/os3-luigi

Luigi central scheduler running on Openshift 3

Primary LanguageShell

Luigi Central Scheduler running on Openshift 3

Demo repo demonstrating Luigi running on Openshift 3 / Openshift Origin.

For more context on running Luigi jobs themselves in Openshift, please see this doc: https://github.com/rh-marketingops/rh-mo-scc-luigi

Requirements

  • Some knowledge of Luigi and how you will be using it (the Luigi project has great documentation and examples)
  • At least developer access to a running Openshift cluster
    • A cluster administrated by your organization
    • Openshift Dedicated
    • Openshift Online preview
    • You can run an Openshift cluster on your local machine for dev purposes
  • If you want to use the experimental Luigi task history, you'll need to use an ephemeral DB image (no long-term storage), or make sure your Openshift admin has enabled persistent storage volumes

Setup

  1. Create a new Openshift project (examples here refer to the project as scc or scc-dev)
  2. If using a task history DB, add to project using available Openshift DB image
  • This example built using the PostgreSQL 9.5 image (persistent)
  • DB app name here is listed as scc-luigi-db
  • If not using task history DB, you'll need to clone this repo and remove the task history config from luigi.cfg
  1. Add to project using Source-to-Image (S2I)
  • This example was built using the Python 3.5 base image
  • App name here is listed as scc-luigi
  1. For the source repo, use https://github.com/colemanja91/os3-luigi.git
  2. Set your deployment and routing options as desired
  • See Open Issues below
  1. Finish configuration and allow to build/deploy

Open Issues

One of the great advantages of Openshift 3 and Kubernetes is automatic deployments of your applications; the cluster can run and scale deployments depending on traffic.
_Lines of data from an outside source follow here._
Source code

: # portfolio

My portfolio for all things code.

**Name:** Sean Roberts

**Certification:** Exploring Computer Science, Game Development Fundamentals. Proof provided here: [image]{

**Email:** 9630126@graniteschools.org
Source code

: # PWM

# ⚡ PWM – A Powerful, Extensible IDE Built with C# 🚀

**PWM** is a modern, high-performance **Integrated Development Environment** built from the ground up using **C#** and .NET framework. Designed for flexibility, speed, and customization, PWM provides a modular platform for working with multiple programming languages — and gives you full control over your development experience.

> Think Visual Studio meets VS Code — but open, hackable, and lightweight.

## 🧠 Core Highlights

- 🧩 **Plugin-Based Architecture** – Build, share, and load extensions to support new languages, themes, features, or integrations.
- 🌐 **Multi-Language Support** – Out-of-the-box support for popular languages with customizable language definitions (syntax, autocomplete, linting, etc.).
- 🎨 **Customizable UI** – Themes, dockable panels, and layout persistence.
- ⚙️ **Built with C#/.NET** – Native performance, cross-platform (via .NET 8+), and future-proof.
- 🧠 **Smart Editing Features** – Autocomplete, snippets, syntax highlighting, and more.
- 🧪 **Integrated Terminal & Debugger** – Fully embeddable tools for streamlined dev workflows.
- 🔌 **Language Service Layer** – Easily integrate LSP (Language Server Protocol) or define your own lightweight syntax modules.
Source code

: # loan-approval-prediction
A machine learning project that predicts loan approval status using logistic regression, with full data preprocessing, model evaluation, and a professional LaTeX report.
Sadly, Luigi does not yet support a scalability for the central scheduler (due to the app state being pickled, which can't be shared across pods). If running on OS3, I recommend running only a single pod at once, to avoid scheduling issues. With smaller loads, we have not experienced any load problems on the scheduler itself, but have seen occasional availability issues when a lone pod must be rebuilt.